Exercise objective ▸
Every record below must be returned exactly as it was received.

Working data section start

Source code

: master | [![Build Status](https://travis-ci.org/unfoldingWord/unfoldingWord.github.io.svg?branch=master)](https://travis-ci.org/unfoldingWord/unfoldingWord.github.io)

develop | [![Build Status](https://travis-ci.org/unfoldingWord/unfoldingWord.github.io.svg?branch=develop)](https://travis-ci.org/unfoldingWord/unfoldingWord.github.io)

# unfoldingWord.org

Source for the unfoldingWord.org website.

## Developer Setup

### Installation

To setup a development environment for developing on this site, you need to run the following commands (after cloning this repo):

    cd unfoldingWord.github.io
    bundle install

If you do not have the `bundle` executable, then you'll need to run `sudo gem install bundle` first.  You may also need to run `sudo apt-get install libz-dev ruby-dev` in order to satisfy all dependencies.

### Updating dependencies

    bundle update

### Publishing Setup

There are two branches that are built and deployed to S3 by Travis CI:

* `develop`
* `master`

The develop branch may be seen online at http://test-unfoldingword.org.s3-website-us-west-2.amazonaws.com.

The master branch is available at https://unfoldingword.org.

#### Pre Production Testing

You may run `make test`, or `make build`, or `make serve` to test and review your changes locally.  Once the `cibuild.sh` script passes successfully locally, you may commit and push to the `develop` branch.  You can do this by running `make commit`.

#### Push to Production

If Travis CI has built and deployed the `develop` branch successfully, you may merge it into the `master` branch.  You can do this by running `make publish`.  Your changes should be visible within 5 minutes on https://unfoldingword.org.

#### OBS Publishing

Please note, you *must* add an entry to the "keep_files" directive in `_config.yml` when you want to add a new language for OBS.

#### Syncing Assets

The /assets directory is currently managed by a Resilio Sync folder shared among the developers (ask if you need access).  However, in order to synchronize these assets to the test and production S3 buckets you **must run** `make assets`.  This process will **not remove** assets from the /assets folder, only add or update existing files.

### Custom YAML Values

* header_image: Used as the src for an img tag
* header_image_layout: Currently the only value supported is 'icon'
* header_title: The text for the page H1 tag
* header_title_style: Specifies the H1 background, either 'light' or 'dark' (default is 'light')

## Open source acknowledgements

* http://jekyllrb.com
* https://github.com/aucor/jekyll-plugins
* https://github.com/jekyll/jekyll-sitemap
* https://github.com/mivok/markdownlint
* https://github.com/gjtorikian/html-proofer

Working data section end

Your solution ▸
Source code

: master | [![Build Status](https://travis-ci.org/unfoldingWord/unfoldingWord.github.io.svg?branch=master)](https://travis-ci.org/unfoldingWord/unfoldingWord.github.io)

develop | [![Build Status](https://travis-ci.org/unfoldingWord/unfoldingWord.github.io.svg?branch=develop)](https://travis-ci.org/unfoldingWord/unfoldingWord.github.io)

# unfoldingWord.org

Source for the unfoldingWord.org website.

## Developer Setup

### Installation

To setup a development environment for developing on this site, you need to run the following commands (after cloning this repo):

    cd unfoldingWord.github.io
    bundle install

If you do not have the `bundle` executable, then you'll need to run `sudo gem install bundle` first.  You may also need to run `sudo apt-get install libz-dev ruby-dev` in order to satisfy all dependencies.

### Updating dependencies

    bundle update

### Publishing Setup

There are two branches that are built and deployed to S3 by Travis CI:

* `develop`
* `master`

The develop branch may be seen online at http://test-unfoldingword.org.s3-website-us-west-2.amazonaws.com.

The master branch is available at https://unfoldingword.org.

#### Pre Production Testing

You may run `make test`, or `make build`, or `make serve` to test and review your changes locally.  Once the `cibuild.sh` script passes successfully locally, you may commit and push to the `develop` branch.  You can do this by running `make commit`.

#### Push to Production

If Travis CI has built and deployed the `develop` branch successfully, you may merge it into the `master` branch.  You can do this by running `make publish`.  Your changes should be visible within 5 minutes on https://unfoldingword.org.

#### OBS Publishing

Please note, you *must* add an entry to the "keep_files" directive in `_config.yml` when you want to add a new language for OBS.

#### Syncing Assets

The /assets directory is currently managed by a Resilio Sync folder shared among the developers (ask if you need access).  However, in order to synchronize these assets to the test and production S3 buckets you **must run** `make assets`.  This process will **not remove** assets from the /assets folder, only add or update existing files.

### Custom YAML Values

* header_image: Used as the src for an img tag
* header_image_layout: Currently the only value supported is 'icon'
* header_title: The text for the page H1 tag
* header_title_style: Specifies the H1 background, either 'light' or 'dark' (default is 'light')

## Open source acknowledgements

* http://jekyllrb.com
* https://github.com/aucor/jekyll-plugins
* https://github.com/jekyll/jekyll-sitemap
* https://github.com/mivok/markdownlint
* https://github.com/gjtorikian/html-proofer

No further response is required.